2. Incubation: The majority assesses the arguments of the minority.
3. Conversion: Those in the majority begin to accept and internalize the arguments of the minority privately.
4. Innovation: After understanding that others began to share the same views, members of the majority began to publicly acknowledge the views of the minority.

In Moscovici’s four-stage theory, there are two limitations. First of all, it is uncertain how the process from conversion to innovation takes place as at the conversion stage, individuals internalize at a private level. Secondly, the stages end after the fourth one: at this point, the normative position of the majority is eliminated as they have revealed their new views publicly. Historically, it is seen that even with this, the changes that minorities lead can be disregarded. Therefore, Butera et al. (2009) suggests that social cryptomnesia acts as a “fifth stage” of this process.

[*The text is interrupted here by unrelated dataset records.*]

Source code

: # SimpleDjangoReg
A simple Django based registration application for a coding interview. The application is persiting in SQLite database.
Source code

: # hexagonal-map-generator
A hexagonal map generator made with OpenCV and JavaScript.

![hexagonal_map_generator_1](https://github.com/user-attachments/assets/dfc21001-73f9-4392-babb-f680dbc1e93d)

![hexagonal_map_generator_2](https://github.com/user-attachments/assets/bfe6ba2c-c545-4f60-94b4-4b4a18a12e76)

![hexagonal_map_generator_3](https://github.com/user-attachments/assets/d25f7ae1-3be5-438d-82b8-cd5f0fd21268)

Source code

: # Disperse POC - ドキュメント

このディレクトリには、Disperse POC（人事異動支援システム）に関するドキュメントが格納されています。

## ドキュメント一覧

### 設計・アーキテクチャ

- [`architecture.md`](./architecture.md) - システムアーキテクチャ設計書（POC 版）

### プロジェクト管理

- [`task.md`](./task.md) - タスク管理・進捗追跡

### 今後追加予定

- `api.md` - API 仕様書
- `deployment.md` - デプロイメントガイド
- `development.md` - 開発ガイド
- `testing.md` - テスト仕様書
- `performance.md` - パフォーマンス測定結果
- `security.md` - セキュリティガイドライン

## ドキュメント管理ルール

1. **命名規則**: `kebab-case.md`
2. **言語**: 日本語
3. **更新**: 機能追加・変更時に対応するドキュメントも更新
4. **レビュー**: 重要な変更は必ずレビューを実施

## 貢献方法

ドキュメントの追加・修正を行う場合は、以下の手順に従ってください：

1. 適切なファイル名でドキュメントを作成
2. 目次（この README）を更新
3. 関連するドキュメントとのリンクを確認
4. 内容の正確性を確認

=== Social Identity Theory ===
A related theory could be Social Identity Theory. The theory entails how individuals identify with the groups they belong to, which leads to the idea of social categorisation. The groups one belongs to are in-groups, whereas the ones they do not are the out-groups. In order to maintain self-esteem, people perceive their in-groups as superior. This leads to the discrimination of out-groups. Evidence suggests that social identification affects behavior. In terms of decision-making, individuals conform to the “normative leanings of their group. Therefore, it could be that the idea of outgroups of minorities do not yield attention to the changes that minorities make, increasing the chance of the process being forgotten. The idea of “groupthink” supports this argument as it refers to group members accepting a certain conclusion that represents a “group consensus”. However, for “groupthink” to occur, there have to be high levels of cohesiveness, which poses a limitation.

=== Cultural evolution ===
One of the factors enabling cultural evolution is transmission. From an evolutionary perspective, cultural transmission occurs when individuals pass on information to other generations through social learning. It could be that social cryptomnesia occurs because of “content-biased cultural transmission”. Sperber (1996) describes the situation as “cultural attraction”, which is how cultural representations are distorted to match the existing cognitive biases. As majorities are more prevalent in terms of making change, individuals could be attributing the idea of a change to the dominant group instead of one of the subordinate ones, explaining the functioning of social cryptomnesia. This is in line with Piaget’s schema theory: individuals perceive the world around them and shape incoming knowledge according to their prior beliefs.

== Women's rights ==
The progress made in the first wave of feminism includes healthcare, education, and the right to vote. These rights are considered to be just by the general population, yet the actions taken by the suffragettes (and suffragists) to get to this point are frequently ignored.

Feminist movements are victims of social cryptomnesia. While women’s rights are now acknowledged in most countries, the process of gaining acknowledgement is not recognized by the general population. Furthermore, women are still alienated within society, suggesting that the majority of society has not yielded adequate attention to these changes. Due to this, in various areas of everyday life, women face gender-based discrimination and negative stereotypes, while sometimes seen as extremists or radical. This may prevent social change from occurring, even when people agree it is necessary.

Social cryptomnesia related to sexism can be reduced with conscientization, which relies on critical reflection on the issue. This technique was used in social and political issues before; thus, the same technique can be adjusted for other minorities in decreasing the effects of social cryptomnesia by conducting further research on it in the future. Nevertheless, since different minorities face varying levels of this phenomenon, this may not be as effective as planned. Additionally, it may be possible to reduce these negative effects of social cryptomnesia by making individuals aware of how social cryptomnesia may contribute to their biases.